The Hammond was marketed as an organ which could produce the pipe organ sound, but didn't weigh/cost as much as the church itself. It was relatively small in comparison to other organs (Wurlitzers). It was also a less expensive organ which made its way into inner city churches. This is where its use in hymns, spirituals and gospel influenced Jazz and Blues artists.
Other cheap uses for it were "accompanying music of radio dramas (especially soaps) and, yes, probably in some roller rinks. To a degree, these other uses are the ones that suffuse the reception of this music by most consumers: the organ's use in such "corny" places ..." (Milutis)
Hammond's aggressive marketing coincided with the final phase of the slow death of the pipe organ industry. The leaders of the industry convinced the FTC that Hammond's ads were partly responsible, and took the matter to the Senate, who never allowed a tone/wave analysis as evidence. Despite the fact that musicians and non-musicians alike couldn't tell the difference between a pipe organ and a Hammond in a blindfold test, they decided to forbid Hammond to advertise its organs as sounding like pipe organs, but allowed him to call his electric instrument ("electrotone") an organ regardless.
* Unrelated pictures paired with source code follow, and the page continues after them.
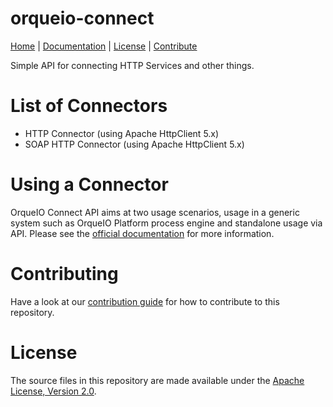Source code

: orqueio-connect
===============

<p>
  <a href="https://orqueio.io/">Home</a> |
  <a href="https://docs.orqueio.io/">Documentation</a> |
  <a href="../LICENSE">License</a> |
  <a href="../CONTRIBUTING.md">Contribute</a>
</p>

Simple API for connecting HTTP Services and other things.

# List of Connectors

* HTTP Connector (using Apache HttpClient 5.x)
* SOAP HTTP Connector (using Apache HttpClient 5.x)

# Using a Connector

OrqueIO Connect API aims at two usage scenarios, usage in a generic system such as OrqueIO Platform
process engine and standalone usage via API. Please see the [official documentation](https://docs.orqueio.io) for more information.

# Contributing

Have a look at our [contribution guide](https://github.com/orqueio/orqueio/blob/master/CONTRIBUTING.md) for how to contribute to this repository.


# License

The source files in this repository are made available under the <a href="../LICENSE">Apache License, Version 2.0</a>.
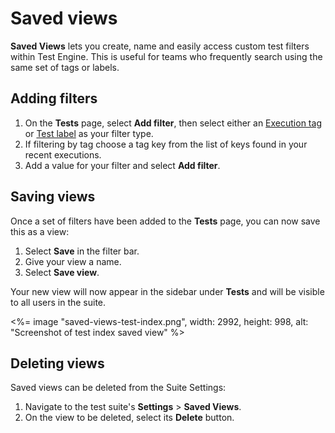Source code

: # Saved views

**Saved Views** lets you create, name and easily access custom test filters within Test Engine. This is useful for teams who frequently search using the same set of tags or labels.

## Adding filters

1. On the **Tests** page, select **Add filter**, then select either an [Execution tag](/docs/test-engine/tags) or [Test label](/docs/test-engine/labels) as your filter type.
1. If filtering by tag choose a tag key from the list of keys found in your recent executions.
1. Add a value for your filter and select **Add filter**.

## Saving views

Once a set of filters have been added to the **Tests** page, you can now save this as a view:

1. Select **Save** in the filter bar.
1. Give your view a name.
1. Select **Save view**.

Your new view will now appear in the sidebar under **Tests** and will be visible to all users in the suite.

<%= image "saved-views-test-index.png", width: 2992, height: 998, alt: "Screenshot of test index saved view" %>

## Deleting views

Saved views can be deleted from the Suite Settings:

1. Navigate to the test suite's **Settings** > **Saved Views**.
1. On the view to be deleted, select its **Delete** button.

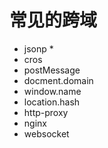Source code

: #  常见的跨域

* jsonp
  * 
* cros
* postMessage
* docment.domain
* window.name
* location.hash
* http-proxy
* nginx
* websocket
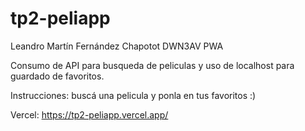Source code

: # tp2-peliapp
Leandro Martín Fernández Chapotot
DWN3AV
PWA

Consumo de API para busqueda de peliculas y uso de localhost para guardado de favoritos.

Instrucciones: buscá una pelicula y ponla en tus favoritos :)

Vercel: https://tp2-peliapp.vercel.app/
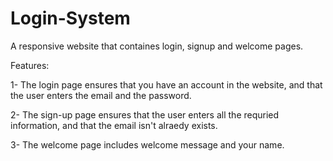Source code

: # Login-System
A responsive website that containes login, signup and welcome pages.

Features:

1- The login page ensures that you have an account in the website, and that the user enters the email and the password.

2- The sign-up page ensures that the user enters all the requried information, and that the email isn't alraedy exists.

3- The welcome page includes welcome message and your name.
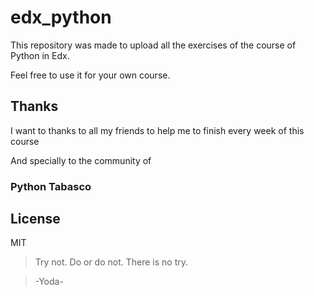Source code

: # edx_python

This repository was made to upload all the exercises of the course of Python in Edx.

Feel free to use it for your own course.

## Thanks

I want to thanks to all my friends to help me to finish every week of this course

And specially to the community of

### Python Tabasco

## License 

MIT 

>Try not.
>Do or do not.
>There is no try.

>-Yoda-
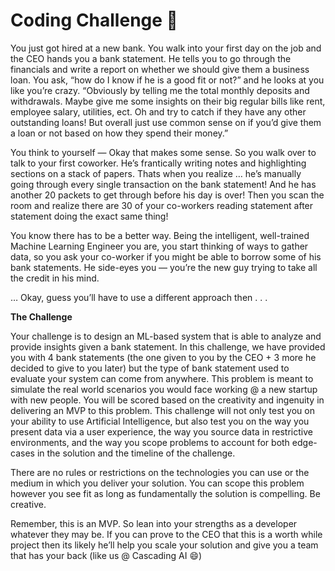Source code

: # Coding Challenge 🚀

You just got hired at a new bank. You walk into your first day on the job and the CEO hands you a bank statement. He tells you to go through the financials and write a report on whether we should give them a business loan. You ask, “how do I know if he is a good fit or not?” and he looks at you like you’re crazy. “Obviously by telling me the total monthly deposits and withdrawals. Maybe give me some insights on their big regular bills like rent, employee salary, utilities, ect. Oh and try to catch if they have any other outstanding loans! But overall just use common sense on if you’d give them a loan or not based on how they spend their money.”

You think to yourself — Okay that makes some sense. So you walk over to talk to your first coworker. He’s frantically writing notes and highlighting sections on a stack of papers. Thats when you realize … he’s manually going through every single transaction on the bank statement! And he has another 20 packets to get through before his day is over! Then you scan the room and realize there are 30 of your co-workers reading statement after statement doing the exact same thing!

You know there has to be a better way. Being the intelligent, well-trained Machine Learning Engineer you are, you start thinking of ways to gather data, so you ask your co-worker if you might be able to borrow some of his bank statements. He side-eyes you — you’re the new guy trying to take all the credit in his mind. 

… Okay, guess you’ll have to use a different approach then . . . 

**The Challenge**

Your challenge is to design an ML-based system that is able to analyze and provide insights given a bank statement. In this challenge, we have provided you with 4 bank statements (the one given to you by the CEO + 3 more he decided to give to you later) but the type of bank statement used to evaluate your system can come from anywhere. This problem is meant to simulate the real world scenarios you would face working @ a new startup with new people. You will be scored based on the creativity and ingenuity in delivering an MVP to this problem.  This challenge will not only test you on your ability to use Artificial Intelligence, but also test you on the way you present data via a user experience, the way you source data in restrictive environments, and the way you scope problems to account for both edge-cases in the solution and the timeline of the challenge.

There are no rules or restrictions on the technologies you can use or the medium in which you deliver your solution. You can scope this problem however you see fit as long as fundamentally the solution is compelling. Be creative. 

Remember, this is an MVP. So lean into your strengths as a developer whatever they may be. If you can prove to the CEO that this is a worth while project then its likely he’ll help you scale your solution and give you a team that has your back (like us @ Cascading AI 😄)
The publicity of the hearings drove Hammond's sales, which more than offset the cost of defending the case.
A subject of debate among keyboard players is the notion that the Hammond was the first synthesizer. From what I gather, it was the first electronic keyboard instrument, but can't really be called a synthesizer by today's standards. A precursor to the synth seems to be the consensus on its status.
The B-3 was introduced in 1954, and discontinued in 1974. The Keyboard issue has articles on the B-3's construction, and what to look for when buying one. The Hammond List has put together a FAQ with a lot of info on Hammond organs and Leslie speakers culled from the experience of many people.
There is an indispensable compilation from Blue Note called So Blue So Funky: Heroes of the Hammond Vols. 1 & 2, available in the U.K. only. Vol.1 was released in the U.S. under the title Blue Funk. Check out Johnny Lytle's "Minor Soul" which has plenty, plenty soul (Jimmy Foster on organ: any info on this artist would be appreciated). Lytle is a vibes player, but always plays in an organ combo. Two of his albums were reissued on a 2on1 CD, The Loop/New & Groovy (BGP).
There are also a lot of rare grooves with great Hammond (& other organs) which can be found on compilations from the U.K. and from San Francisco's Luv N' Haight records.